** Opening INFORMATION SUPPLIED block **
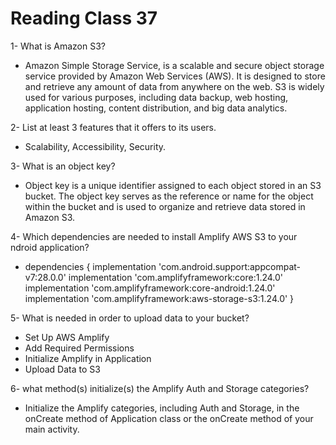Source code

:# Reading Class 37 

1- What is Amazon S3?

- Amazon Simple Storage Service, is a scalable and secure object storage service provided by Amazon Web Services (AWS). It is designed to store and retrieve any amount of data from anywhere on the web. S3 is widely used for various purposes, including data backup, web hosting, application hosting, content distribution, and big data analytics.

2- List at least 3 features that it offers to its users.

- Scalability, Accessibility, Security.

3- What is an object key?

- Object key is a unique identifier assigned to each object stored in an S3 bucket. The object key serves as the reference or name for the object within the bucket and is used to organize and retrieve data stored in Amazon S3. 

4- Which dependencies are needed to install Amplify AWS S3 to your ndroid application?

- dependencies {
    implementation 'com.android.support:appcompat-v7:28.0.0'
    implementation 'com.amplifyframework:core:1.24.0'
    implementation 'com.amplifyframework:core-android:1.24.0'
    implementation 'com.amplifyframework:aws-storage-s3:1.24.0'
}


5- What is needed in order to upload data to your bucket?

- Set Up AWS Amplify
- Add Required Permissions
- Initialize Amplify in Application
- Upload Data to S3

6- what method(s) initialize(s) the Amplify Auth and Storage categories?

- Initialize the Amplify categories, including Auth and Storage, in the onCreate method of Application class or the onCreate method of your main activity. 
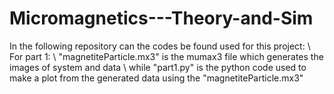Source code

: # Micromagnetics---Theory-and-Sim
In the following repository can the codes be found used for this project: \\
For part 1: \\
"magnetiteParticle.mx3" is the mumax3 file which generates the images of system and data \\
while "part1.py" is the python code used to make a plot from the generated data using the  "magnetiteParticle.mx3"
** Closing INFORMATION SUPPLIED block **
§ **EXERCISE BRIEF**:
From the listing above, repeat only the lines between the line containing "- Set Up AWS Amplify" and the line containing "For part 1: \\", those two included. Pictures are not part of the copy.

§ **RESPONSE TO THIS EXERCISE**:
- Set Up AWS Amplify
- Add Required Permissions
- Initialize Amplify in Application
- Upload Data to S3

6- what method(s) initialize(s) the Amplify Auth and Storage categories?

- Initialize the Amplify categories, including Auth and Storage, in the onCreate method of Application class or the onCreate method of your main activity. 
Source code

: # Micromagnetics---Theory-and-Sim
In the following repository can the codes be found used for this project: \\
For part 1: \\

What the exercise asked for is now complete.